In order to prepare the report, the Commission requested a study on the application of the Directive, which was prepared by a contractor. The main objective of the study was to assess the current stage of implementation of the Directive in all Member States. For this purpose, the contractor undertook a survey of:
- The application of the Directive: assessing the compensation schemes on an operational level;
- The effectiveness of the Directive: identifying contextual factors, regulations, and procedures (if any) that have caused implementation difficulties;
- The content of national legislation: comparing Member States’ compensation schemes; assessing whether Member States’ compensation schemes comply with the provisions of the Directive.
Furthermore, the application of the Directive was discussed at a meeting of the Central Contact Points appointed by the Member States in accordance with Article 16 of the Directive, which was organised in the framework of the European Judicial Network in Civil and Commercial Matters and took place on 23 October 2008.
The Directive and all information provided by the Member States under the provisions of the Directive are available in the European Judicial Atlas in Civil Matters (hereafter "the Atlas").
2. THE MAIN ELEMENTS OF THE DIRECTIVE
Article 1 of the Directive requires Member States to ensure that the victim of a "violent intentional crime" committed in a Member State other than the Member State where the applicant for compensation is habitually resident has the right to submit an application for compensation in that state. The competent authority in the Member State in which the applicant is currently residing (the "Assisting Authority") assists the applicant; its obligations towards the victim are set out in Articles 5 – 11 of the Directive. The Assisting Authority does not make any assessment of the application. This assessment is left to the authority of the Member State under whose compensation scheme the victim is applying (the "Deciding Authority").
Member States are thus required to establish Assisting and Deciding Authorities and to appoint Central Contact Points (Articles 3(1), (2) and 16).

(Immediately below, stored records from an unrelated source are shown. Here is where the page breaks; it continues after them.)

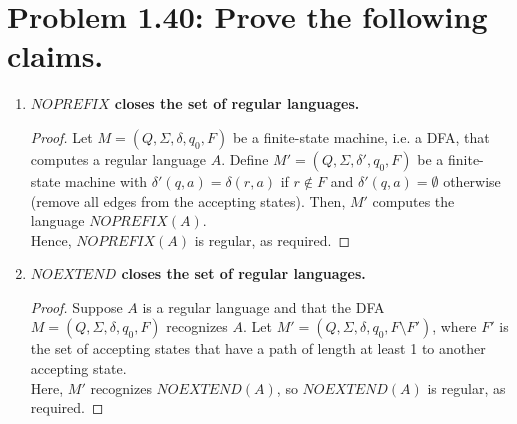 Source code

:\documentclass[12pt]{article}
\begin{document}
\section*{Problem 1.40: Prove the following claims.}
\begin{enumerate}[label=(\alph*)]
\item \textbf{$NOPREFIX$ closes the set of regular languages.}
  \begin{proof}
    Let $M = (Q, \Sigma, \delta, q_{0}, F)$ be a finite-state machine, i.e. a DFA, that computes a regular language $A$. Define $M' = (Q, \Sigma, \delta', q_{0}, F)$ be a finite-state machine with $\delta'(q, a) = \delta(r, a)$ if $r \notin F$ and $\delta'(q, a) = \emptyset$ otherwise (remove all edges from the accepting states). Then, $M'$ computes the language $NOPREFIX(A)$. \\
    \newline
    Hence, $NOPREFIX(A)$ is regular, as required.
  \end{proof}

\item \textbf{$NOEXTEND$ closes the set of regular languages.}
  \begin{proof}
    Suppose $A$ is a regular language and that the DFA $M = (Q, \Sigma, \delta, q_{0}, F)$ recognizes $A$. Let $M' = (Q, \Sigma, \delta, q_{0}, F \setminus F')$, where $F'$ is the set of accepting states that have a path of length at least 1 to another accepting state. \\
    \newline
    Here, $M'$ recognizes $NOEXTEND(A)$, so $NOEXTEND(A)$ is regular, as required.
  \end{proof}
\end{enumerate}
\end{document}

Assisting Authorities are responsible for:
- Informing potential claimants about the compensation scheme (Article 4);
- Assisting claimants in filling in the compensation application (Article 5);
- Transmitting the application to the Deciding Authorities (Article 6);
- Providing guidance to the applicant in case additional documents are required (Article 8);
- Organising a hearing if requested by the Deciding Authority (Article 9).
Deciding Authorities are responsible for:
- Acknowledging the receipt of the application, providing a contact person in charge of the handling the matter and indicating an estimated time for the decision to be taken (Article 7);
- Informing both the Assisting Authority and the claimant about the decision (Article 10).
Article 12(1) of the Directive provides that access to compensation in cross-border situations should operate on the basis of Member States’ own national compensation schemes. In specifying the constituent elements of such schemes, Article 12(2) provides that all Member States "shall ensure that their national rules provide for the existence of a scheme on compensation to victims of violent intentional crimes committed in their respective territories, which guarantees fair and appropriate compensation to victims."
The Member States must ensure that the potential applicants have access to essential information on the possibilities to apply for compensation (Article 4). The compensation has to be paid by the competent authority of the Member State on whose territory the crime was committed (Article 2). Administrative formalities should be kept to a minimum (Article 3(3)) and standard forms should be used for the transmission of applications and decisions (Article 14).
3. THE APPLICATION OF THE DIRECTIVE
The following section gives an overview of different aspects of the application of the Directive, in particular the notification of transposing measures, compliance with the Directive, application and effectiveness of the Directive and national compensation schemes under Article 12. In addition, the implementing measures required by Chapter III of the Directive are presented.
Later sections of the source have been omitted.